#### Record excerpts
────────────────

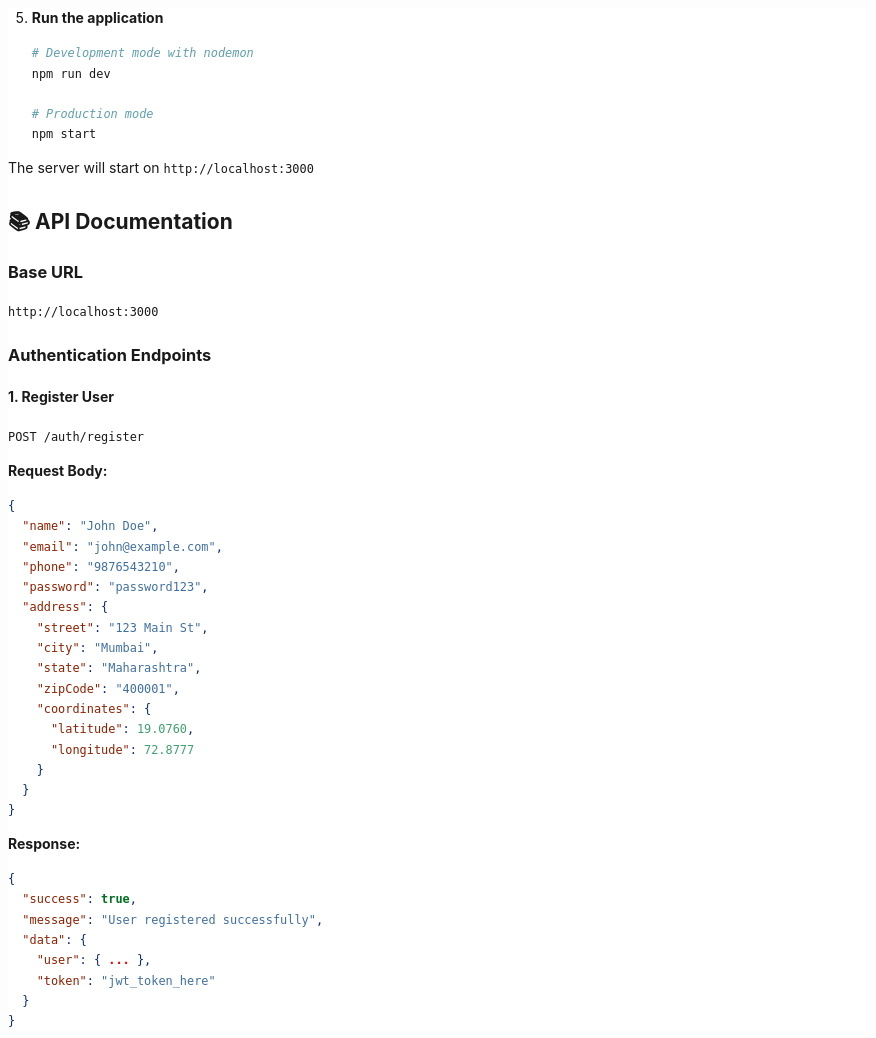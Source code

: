 5. **Run the application**
   ```bash
   # Development mode with nodemon
   npm run dev
   
   # Production mode
   npm start
   ```

The server will start on `http://localhost:3000`

## 📚 API Documentation

### Base URL
```
http://localhost:3000
```

### Authentication Endpoints

#### 1. Register User
```http
POST /auth/register
```

**Request Body:**
```json
{
  "name": "John Doe",
  "email": "john@example.com",
  "phone": "9876543210",
  "password": "password123",
  "address": {
    "street": "123 Main St",
    "city": "Mumbai",
    "state": "Maharashtra",
    "zipCode": "400001",
    "coordinates": {
      "latitude": 19.0760,
      "longitude": 72.8777
    }
  }
}
```

**Response:**
```json
{
  "success": true,
  "message": "User registered successfully",
  "data": {
    "user": { ... },
    "token": "jwt_token_here"
  }
}
```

────────────────

#### What you should do
If a line in the entries above contains the word "localhost", copy it.

#### Solution to this problem
The server will start on `http://localhost:3000`
http://localhost:3000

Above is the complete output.